AMD in 2012 launched the FX-8150, the "world's first 8-core desktop processor," or so it says on the literal tin. AMD achieved its core-count of 8 with an unconventional CPU core design. Its 8 cores are arranged in four sets of two cores each, called "modules." Each core has its own independent integer unit and L1 data cache, while the two cores share a majority of their components - the core's front-end, a branch-predictor, a 64 KB L1 code cache, a 2 MB L2 cache, but most importantly, an FPU. There was much debate across tech forums on what constitutes a CPU core.

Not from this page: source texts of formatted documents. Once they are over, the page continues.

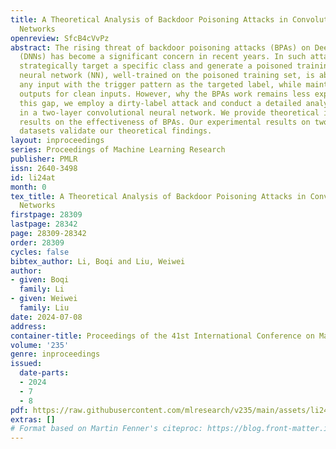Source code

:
 ```yaml
---
title: A Theoretical Analysis of Backdoor Poisoning Attacks in Convolutional Neural
  Networks
openreview: SfcB4cVvPz
abstract: The rising threat of backdoor poisoning attacks (BPAs) on Deep Neural Networks
  (DNNs) has become a significant concern in recent years. In such attacks, the adversaries
  strategically target a specific class and generate a poisoned training set. The
  neural network (NN), well-trained on the poisoned training set, is able to predict
  any input with the trigger pattern as the targeted label, while maintaining accurate
  outputs for clean inputs. However, why the BPAs work remains less explored. To fill
  this gap, we employ a dirty-label attack and conduct a detailed analysis of BPAs
  in a two-layer convolutional neural network. We provide theoretical insights and
  results on the effectiveness of BPAs. Our experimental results on two real-world
  datasets validate our theoretical findings.
layout: inproceedings
series: Proceedings of Machine Learning Research
publisher: PMLR
issn: 2640-3498
id: li24at
month: 0
tex_title: A Theoretical Analysis of Backdoor Poisoning Attacks in Convolutional Neural
  Networks
firstpage: 28309
lastpage: 28342
page: 28309-28342
order: 28309
cycles: false
bibtex_author: Li, Boqi and Liu, Weiwei
author:
- given: Boqi
  family: Li
- given: Weiwei
  family: Liu
date: 2024-07-08
address:
container-title: Proceedings of the 41st International Conference on Machine Learning
volume: '235'
genre: inproceedings
issued:
  date-parts:
  - 2024
  - 7
  - 8
pdf: https://raw.githubusercontent.com/mlresearch/v235/main/assets/li24at/li24at.pdf
extras: []
# Format based on Martin Fenner's citeproc: https://blog.front-matter.io/posts/citeproc-yaml-for-bibliographies/
---
```

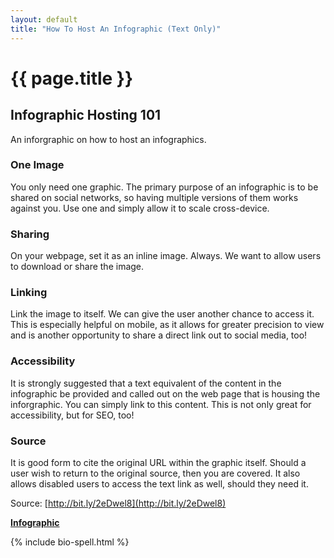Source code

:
 ```yaml
---
layout: default
title: "How To Host An Infographic (Text Only)"
---
```


# {{ page.title }}

## Infographic Hosting 101

An inforgraphic on how to host an infographics.

### One Image

You only need one graphic. The primary purpose of an infographic is to be shared on social networks, so having multiple versions of them works against you. Use one and simply allow it to scale cross-device.

### Sharing

On your webpage, set it as an inline image. Always. We want to allow users to download or share the image.

### Linking

Link the image to itself. We can give the user another chance to access it. This is especially helpful on mobile, as it allows for greater precision to view and is another opportunity to share a direct link out to social media, too!

### Accessibility

It is strongly suggested that a text equivalent of the content in the infographic be provided and called out on the web page that is housing the inforgraphic. You can simply link to this content. This is not only great for accessibility, but for SEO, too!

### Source

It is good form to cite the original URL within the graphic itself. Should a user wish to return to the original source, then you are covered. It also allows disabled users to access the text link as well, should they need it.

Source: [http://bit.ly/2eDwel8](http://bit.ly/2eDwel8)

**[Infographic](how-to-host-an-infographic.html)**

{% include bio-spell.html %}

Multiprocessor-aware operating systems had to be tweaked on how to properly address a "Bulldozer" processor. Their schedulers would initially treat "Bulldozer" cores as fully independent (as conventional logic would dictate), until AMD noticed multi-threaded application performance bottlenecks. Eventually, Windows and various *nix kernels received updates to their schedulers to treat each module as a core, and each core as an SMT unit (a logical processor). The FX-8350 is a 4-core/8-thread processor in the eyes of Windows 10, for example. These updates improved the processors' performance but not before consumers started noticing that their operating systems weren't reporting the correct core-count. In 2015,
a class-action lawsuit was filed against AMD for false marketing of FX-series processors. The wheels of that lawsuit are finally moving, after a 12-member Jury is set up to examine what constitutes a CPU core, and whether an AMD FX-8000 or FX-9000 series processor can qualify as an 8-core chip.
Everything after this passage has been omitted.